12 October 2012

Color Palettes in HCL Space

This is a quick follow-up to my previous post about Color Palettes in RGB Space. Achim Zeileis had commented that, perhaps, it would be more informative to evaluate the color palettes in HCL (polar LUV) space, as that spectrum more accurately describes how humans perceive color. Perhaps more clear trends would emerge in HCL space, or color palettes would more closely hug their principal component. For the uninitiated, a good introduction to HCL color spaces is available at this site, or from Mr. Zeileis' own paper here. We'll start by loading in some code written previously (or slightly modified to support HCL). We can plot out an image of the different color palettes we're evaluating once again.

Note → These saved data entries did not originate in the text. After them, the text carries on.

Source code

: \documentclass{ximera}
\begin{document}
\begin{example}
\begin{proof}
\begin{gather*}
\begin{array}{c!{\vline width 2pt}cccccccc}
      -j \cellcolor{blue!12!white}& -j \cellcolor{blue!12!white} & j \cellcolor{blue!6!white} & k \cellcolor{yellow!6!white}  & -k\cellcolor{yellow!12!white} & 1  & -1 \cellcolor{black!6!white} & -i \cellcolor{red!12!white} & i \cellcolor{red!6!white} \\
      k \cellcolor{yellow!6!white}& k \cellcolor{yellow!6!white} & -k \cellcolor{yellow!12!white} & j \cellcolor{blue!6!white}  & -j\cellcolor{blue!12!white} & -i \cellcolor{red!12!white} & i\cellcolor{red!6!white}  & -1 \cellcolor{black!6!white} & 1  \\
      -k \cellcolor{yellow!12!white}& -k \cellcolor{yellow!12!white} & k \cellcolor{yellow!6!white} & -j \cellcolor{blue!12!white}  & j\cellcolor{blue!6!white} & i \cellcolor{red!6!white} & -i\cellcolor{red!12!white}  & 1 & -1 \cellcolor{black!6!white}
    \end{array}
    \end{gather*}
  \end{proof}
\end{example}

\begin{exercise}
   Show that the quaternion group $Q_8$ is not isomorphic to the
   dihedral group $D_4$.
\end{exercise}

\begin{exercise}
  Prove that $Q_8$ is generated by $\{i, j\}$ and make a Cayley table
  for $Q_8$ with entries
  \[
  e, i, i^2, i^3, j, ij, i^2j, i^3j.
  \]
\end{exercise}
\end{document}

source("../Correlation.R")
source("loadPalettes.R")
par(mfrow = c(6, 3), mar = c(2, 1, 1, 1))
for (i in 1:18) {
    palette <- getSequentialLuv(i, allSequential)
    image(mat, col = hex(palette), axes = FALSE, main = i)
}

HCL-Space The fundamental question for this analysis was how these color palettes move through HCL space, as opposed to RGB space, which was considered last time.

rgbsnapshot
You must enable Javascript to view this page properly.

An interactive visualization of palette #2 in 3-Dimensional HCL space

R2 Values As we did in the previous analysis, we can use the principal component of each palette, to compute the R

2 value to quantify how well the data aligns to this component.

pcasnapshot
You must enable Javascript to view this page properly.

Palette #2 with the Principal Component.

We'll recycle some of the old functions, and create a new one that calculates the R

2 values in HCL space.

#' Compute the proportion of variance accounted for by the given number of components
#'
#' @author Jeffrey D. Allen email{Jeffrey.Allen@@UTSouthwestern.edu}
propVar <- function(pca, components=1){
  #proportion of variance explained by the first component
  pv <- pca$sdev^2/sum(pca$sdev^2)[1] 
  return(sum(pv[1:components]))
}

#' Calculate the R-squared values of all 18 color palettes
#'
#' @author Jeffrey D. Allen email{Jeffrey.Allen@@UTSouthwestern.edu}
calcR2Sequential <- function(){
  library(rgl)
  R2 <- list()
  for (i in which(sequential[,2] == 9)){
    palette <- RGBToLuv(sequential[i:(i+8), 7:9])
    pca <-plotLuvCols(palette[,"L"],palette[,"C"], palette[,"H"], pca=1)    
    R2[[length(R2)+1]] <- propVar(pca,1)
  }
  return(R2)
}

calcR2RGBSequential <- function() {
    library(rgl)
    R2 <- list()
    for (i in which(sequential[, 2] == 9)) {
        palette <- sequential[i:(i + 8), 7:9]
        pca <- plotCols(palette$R, palette$G, palette$B, pca = 1)
        cat(i, ": ", propVar(pca, 1), "n")
        R2[[length(R2) + 1]] <- propVar(pca, 1)
    }
    return(R2)
}

Comparison of R2 Values Let's compare the R

2 values computed from RGB space to those computed in HCL space

# R2 Values in HCL Space
r2 <- calcR2Sequential()
r2 <- unlist(r2)
names(r2) <- 1:18

# R2 Values in RGB Space
rgbr2 <- calcR2RGBSequential()
## 34 :  0.981 
## 76 :  0.9097 
## 118 :  0.9541 
## 160 :  0.9847 
## 202 :  0.9552 
## 244 :  0.9663 
## 286 :  0.9674 
## 328 :  0.9273 
## 370 :  0.9344 
## 412 :  0.9593 
## 454 :  0.9049 
## 496 :  0.9007 
## 538 :  0.9954 
## 580 :  0.9752 
## 622 :  0.9846 
## 664 :  0.9292 
## 706 :  0.9311 
## 748 :  1
rgbr2 <- unlist(rgbr2)
names(rgbr2) <- 1:18

# plot the comparison
plot(rgbr2 ~ r2, ylab = "RGB R2 Values", xlab = "HCL R2 Values", main = "RGB vs. HCL R2 Values")
pv <- anova(lm(rgbr2 ~ r2))$"Pr(>F)"[1]

As seen clearly in the plot, these two variables are not correlated (p-value of

0.5232), so there's definitely a difference in how these palettes move through HCL vs. RGB space.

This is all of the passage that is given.